‘MSTing With the Stars’

As America slides more deeply into a rift between haves and have-nots — shameless greedheads and regular folks — at least some of our pop culture keeps the latter rich, if only in spirit. On ABC’s Dancing With the Stars, they’re show-biz has-beens or barely-weres whose fans love them because they’re still-standing borderliners. And for the faithful flame-keepers of Mystery Science Theater 3000, what could be better than fresh interviews with director Robert Fiveson and actor Don Sullivan?

Uh, whodat?

You’re right to ask. Those names may not ring bells even among barrel-bottom-loving MSTies. But they’ll get to know them better via Rhino’s Volume 12 of its Mystery Science Theater 3000 Collections, just out.

Though such sets always are artfully packaged — and I’m just grateful a show axed eight years ago still has life via DVD — they’ve never bulged with special features. But V.12 has ’em, notably sit-down gabfests for two of its films.

One is with Sullivan,  fifth-billed “star” (his credit didn’t make the trailer) of 1959 beatnik crime caper The Rebel Set, jeered and cheered in MST‘s fourth season. A fleeting film and TV actor of the late ’50s to early ’60s — who by all rights should have crossed paths with Ed Wood Sullivan also was in MST whipping-boy (whipping lizard?) The Giant Gila Monster (no MST disc yet). So OK — he’s exploitation-guy legit. But the cheesy charm of his fanboy credits aside, this Sullivan is no “really good show” Ed, just a dull as dust Don, droning drearily for 12 minutes of routine reminiscence.
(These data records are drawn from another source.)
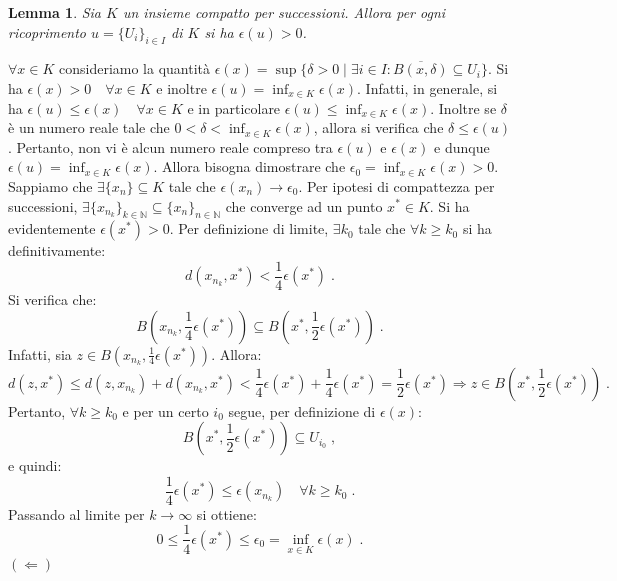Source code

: \documentclass[a4paper,12pt]{report}
\theoremstyle{plain}
\newtheorem{lem}{Lemma}[section]
\theoremstyle{definition}
\theoremstyle{remark}
\numberwithin{equation}{section}
\begin{document}
\begin{lem} Sia $K$ un insieme compatto per successioni. Allora per ogni ricoprimento $u=\{U_i\}_{i \in I}$ di $K$ si ha $\epsilon(u)>0$.
\end{lem}
\proof $\forall x \in K$ consideriamo la quantità $\epsilon(x)=\sup\{\delta>0\;|\;\exists i \in I:\overline{B(x,\delta)}\subseteq U_i\}$. Si ha 
$\epsilon(x)>0 \quad \forall x \in K$ e inoltre $\epsilon(u)=\inf_{x \in K} \epsilon(x)$. Infatti, in generale, si ha $\epsilon(u)\le 
\epsilon(x) \quad \forall x \in K$ e in particolare $\epsilon(u)\le \inf_{x\in K} \epsilon(x)$. Inoltre se $\delta$ è un numero reale tale
 che $0<\delta<\inf_{x\in K}\epsilon(x)$, allora si verifica che $\delta \le \epsilon(u)$. Pertanto, non vi è alcun numero reale compreso 
tra $\epsilon(u)$ e $\epsilon(x)$ e dunque $\epsilon(u)=\inf_{x \in K} \epsilon(x)$. Allora bisogna dimostrare che $\epsilon_0=\inf_{x \in
 K} \epsilon(x)>0$. Sappiamo che $\exists \{x_n\} \subseteq K$ tale che $\epsilon(x_n)\to \epsilon_0$. Per ipotesi di compattezza per 
successioni, $\exists \{x_{n_k}\}_{k \in \mathbb{N}} \subseteq \{x_n\}_{n \in \mathbb{N}}$ che converge ad un punto $x^* \in K$. Si ha 
evidentemente $\epsilon(x^*)>0$. Per definizione di limite, $\exists k_0$ tale che $\forall k\ge k_0$ si ha definitivamente:
\begin{equation}
d(x_{n_k},x^*)<\frac{1}{4}\epsilon(x^*)\;.
\end{equation}
Si verifica che:
\begin{equation}
B\left(x_{n_k},\frac{1}{4}\epsilon(x^*)\right)\subseteq B\left(x^*,\frac{1}{2}\epsilon(x^*)\right)\;.
\end{equation}
Infatti, sia $z \in B\left(x_{n_k},\frac{1}{4}\epsilon(x^*)\right)$. Allora:
\begin{equation}
d(z,x^*) \le d(z,x_{n_k})+d(x_{n_k},x^*) < \frac{1}{4}\epsilon(x^*)+\frac{1}{4}\epsilon(x^*)=\frac{1}{2}\epsilon(x^*) \Longrightarrow 
z \in B\left(x^*,\frac{1}{2}\epsilon(x^*)\right)\;.
\end{equation}
Pertanto, $\forall k \ge k_0$ e per un certo $i_0$ segue, per definizione di $\epsilon(x)$:
\begin{equation}
B\left(x^*,\frac{1}{2}\epsilon(x^*)\right) \subseteq U_{i_0}\;,
\end{equation}
e quindi:
\begin{equation}
\frac{1}{4}\epsilon(x^*) \le \epsilon(x_{n_k}) \quad \forall k\ge k_0\;.
\end{equation}
Passando al limite per $k \to \infty$ si ottiene:
\begin{equation}
0 \le \frac{1}{4}\epsilon(x^*)\le \epsilon_0=\inf_{x \in K} \epsilon(x)\;.
\end{equation}
\endproof
\proof $(\Longleftarrow)$ \\
\end{document}
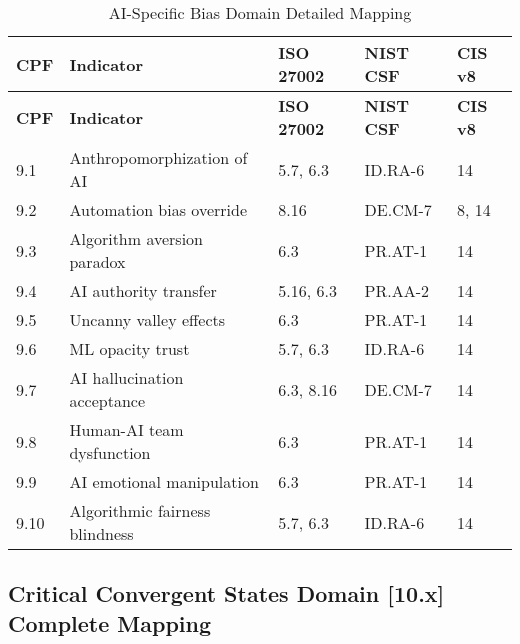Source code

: \documentclass[11pt,a4paper]{article}
\begin{document}
\begin{longtable}{p{1cm}p{4cm}p{2.5cm}p{2.5cm}p{2cm}}
\caption{AI-Specific Bias Domain Detailed Mapping} \\
\toprule
\textbf{CPF} & \textbf{Indicator} & \textbf{ISO 27002} & \textbf{NIST CSF} & \textbf{CIS v8} \\
\midrule
\endfirsthead
\toprule
\textbf{CPF} & \textbf{Indicator} & \textbf{ISO 27002} & \textbf{NIST CSF} & \textbf{CIS v8} \\
\midrule
\endhead
\bottomrule
\endlastfoot

9.1 & Anthropomorphization of AI & 5.7, 6.3 & ID.RA-6 & 14 \\
9.2 & Automation bias override & 8.16 & DE.CM-7 & 8, 14 \\
9.3 & Algorithm aversion paradox & 6.3 & PR.AT-1 & 14 \\
9.4 & AI authority transfer & 5.16, 6.3 & PR.AA-2 & 14 \\
9.5 & Uncanny valley effects & 6.3 & PR.AT-1 & 14 \\
9.6 & ML opacity trust & 5.7, 6.3 & ID.RA-6 & 14 \\
9.7 & AI hallucination acceptance & 6.3, 8.16 & DE.CM-7 & 14 \\
9.8 & Human-AI team dysfunction & 6.3 & PR.AT-1 & 14 \\
9.9 & AI emotional manipulation & 6.3 & PR.AT-1 & 14 \\
9.10 & Algorithmic fairness blindness & 5.7, 6.3 & ID.RA-6 & 14 \\

\end{longtable}

\subsection{Critical Convergent States Domain [10.x] Complete Mapping}
\end{document}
No, the better choice for your plate of steaming-hot extras is to dish with Fiveson, director of 1979 sci-fi/horror cheapie Parts: The Clonus Horror, ripped by MST’s merry movie mockers in season eight. Fiveson spews juicy details on his legal battle with producers of big-budget 2005 flop The Island (even slave-to-commercialism Michael Bay found a way to blow $125 million that time), based on an alleged 103 similarities between the films about unsuspecting human clones in a cut-off colony being raised like crops for organ harvests. (The two sides “came to terms,” he says. Translation: DreamWorks and Warner must have caved, at least a bit. Shades of The Terminator’s precedents in Harlan Ellison’s two Outer Limits scripts.)

Less juicy but still tangy is Fiveson’s reaction to being bashed, berated and bushwacked by MST’s wacky crew.

I’ve always wondered how actors and filmmakers felt when targeted by Mike or Joel and their lot of  ‘bots. Fiveson says his first reaction to the prospect was “like I’d been punched in the gut — the ultimate low in my career.” But minutes later, he had an epiphany: This would be cool. It would be cachet. And hey, any new national exposure would sure beat dusty video bargain bins.

“The film sucks. It had no budget. And who am I not to be laughed at?” he reasoned. Beyond that, he soon learned that stalwart MST fans, ever ready to dance with their “stars,” would champion his plagiarism case.

“I was very honored to be part of that show,” says Fiveson, who also admits “there were some good zingers in there.” Besides, MST’s mirth is affectionate at heart, and at least “MSTing With the Has-Beens” provides some have-nots with a “have” and a haven.

That’s it for now. You’ll hear more from me on movies, TV and DVD, fields I’ve covered professionally for longer than MST‘s run. Let’s have some fun — one of the best “haves” of all.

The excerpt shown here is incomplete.